Task directions.
Your answer must consist of the lines running from the one that holds "- [ ] VALUES" to the end of the data, copied exactly.

Recorded data START

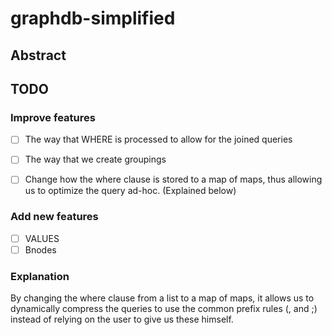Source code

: # graphdb-simplified

## Abstract


## TODO

### Improve features
- [ ] The way that WHERE is processed to allow for the joined queries
- [ ] The way that we create groupings
- [ ] Change how the where clause is stored to a map of maps, thus allowing us to optimize the query ad-hoc. (Explained below) 


### Add new features
- [ ] VALUES 
- [ ] Bnodes

### Explanation

By changing the where clause from a list to a map of maps, it allows us to dynamically compress the queries to use the common prefix rules (, and ;) instead of relying on the
user to give us these himself.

Recorded data END

Completed exercise.
- [ ] VALUES 
- [ ] Bnodes

### Explanation

By changing the where clause from a list to a map of maps, it allows us to dynamically compress the queries to use the common prefix rules (, and ;) instead of relying on the
user to give us these himself.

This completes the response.